Today I was preparing a thesis subject for a student, in field of automate testing (measurement technology, NOT software testing) but I also found the site Standardized Test Information Interchange.

This tells me that indeed there is some intention to somehow standardize software testing.

Therefore I'm interested in which automated test technology, standards, best practices shell be applied for a software development to stay on a maintainable course for a long run if no previous automated software testing solution blocks the free engineering decision.

The text of the original site mentioned in this question:

Interoperability – Standardized Test Information Interchange

Have you ever tried switching from one automated testing tool to another but decided not to make the move because you already had too much time invested and too many automated test cases that existed using the old solution?

Hundreds of automated software testing tools solutions currently exist and each provides their own development language for automating test cases. One tool might use VBScript; another might use a proprietary scripting language; while yet another might let you choose from a multitude of programming languages to create your automated test cases .

The challenge with this non-standardized way of automating test cases development across the automated testing tool community is there is no interoperability and no data exchange capability among automated testing solutions. If you wanted to switch from tool A to tool B you would have to recreate all your tests in tool B; no standardized approach exists to automate this process.

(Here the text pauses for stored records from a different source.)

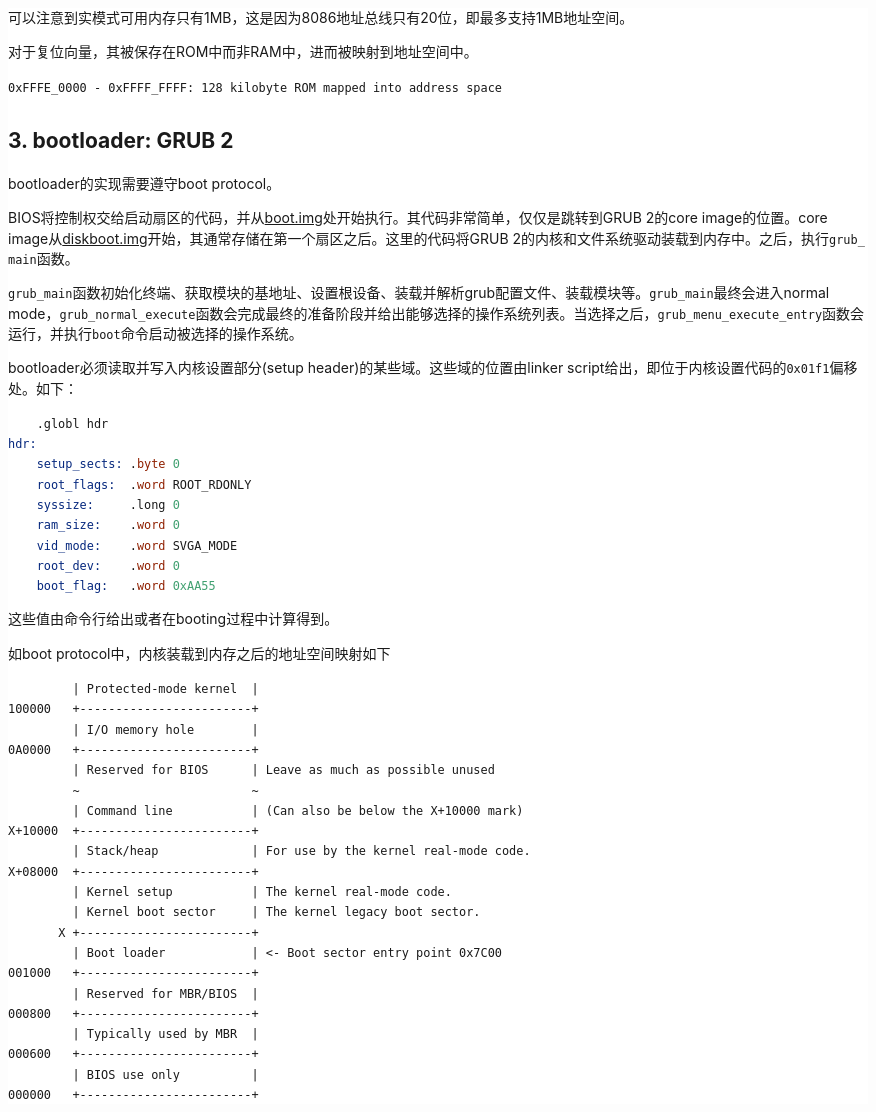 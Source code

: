 可以注意到实模式可用内存只有1MB，这是因为8086地址总线只有20位，即最多支持1MB地址空间。

对于复位向量，其被保存在ROM中而非RAM中，进而被映射到地址空间中。

`0xFFFE_0000 - 0xFFFF_FFFF: 128 kilobyte ROM mapped into address space`

## 3. bootloader: GRUB 2

bootloader的实现需要遵守boot protocol。

BIOS将控制权交给启动扇区的代码，并从[boot.img](http://git.savannah.gnu.org/gitweb/?p=grub.git;a=blob;f=grub-core/boot/i386/pc/boot.S;hb=HEAD)处开始执行。其代码非常简单，仅仅是跳转到GRUB 2的core image的位置。core image从[diskboot.img](http://git.savannah.gnu.org/gitweb/?p=grub.git;a=blob;f=grub-core/boot/i386/pc/diskboot.S;hb=HEAD)开始，其通常存储在第一个扇区之后。这里的代码将GRUB 2的内核和文件系统驱动装载到内存中。之后，执行`grub_main`函数。

`grub_main`函数初始化终端、获取模块的基地址、设置根设备、装载并解析grub配置文件、装载模块等。`grub_main`最终会进入normal mode，`grub_normal_execute`函数会完成最终的准备阶段并给出能够选择的操作系统列表。当选择之后，`grub_menu_execute_entry`函数会运行，并执行`boot`命令启动被选择的操作系统。

bootloader必须读取并写入内核设置部分(setup header)的某些域。这些域的位置由linker script给出，即位于内核设置代码的`0x01f1`偏移处。如下：

```asm
    .globl hdr
hdr:
    setup_sects: .byte 0
    root_flags:  .word ROOT_RDONLY
    syssize:     .long 0
    ram_size:    .word 0
    vid_mode:    .word SVGA_MODE
    root_dev:    .word 0
    boot_flag:   .word 0xAA55
```

这些值由命令行给出或者在booting过程中计算得到。

如boot protocol中，内核装载到内存之后的地址空间映射如下

```
         | Protected-mode kernel  |
100000   +------------------------+
         | I/O memory hole        |
0A0000   +------------------------+
         | Reserved for BIOS      | Leave as much as possible unused
         ~                        ~
         | Command line           | (Can also be below the X+10000 mark)
X+10000  +------------------------+
         | Stack/heap             | For use by the kernel real-mode code.
X+08000  +------------------------+
         | Kernel setup           | The kernel real-mode code.
         | Kernel boot sector     | The kernel legacy boot sector.
       X +------------------------+
         | Boot loader            | <- Boot sector entry point 0x7C00
001000   +------------------------+
         | Reserved for MBR/BIOS  |
000800   +------------------------+
         | Typically used by MBR  |
000600   +------------------------+
         | BIOS use only          |
000000   +------------------------+
```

To address this and other interoperability challenges, we at IDT, along with others, have proposed a standard to the OMG (www.omg.org) called the Test Information Interchange for Automating Software Test Processes for software systems (in short TestIF).

The goal of this standard is to achieve a specification that defines the format for the exchange of test information between tools, applications, and systems that utilize it. The term “test information” is deliberately vague, because it includes the concepts of tests (test cases), test results, test scripts, test procedures, and other items that are normally documented as part of a software test effort.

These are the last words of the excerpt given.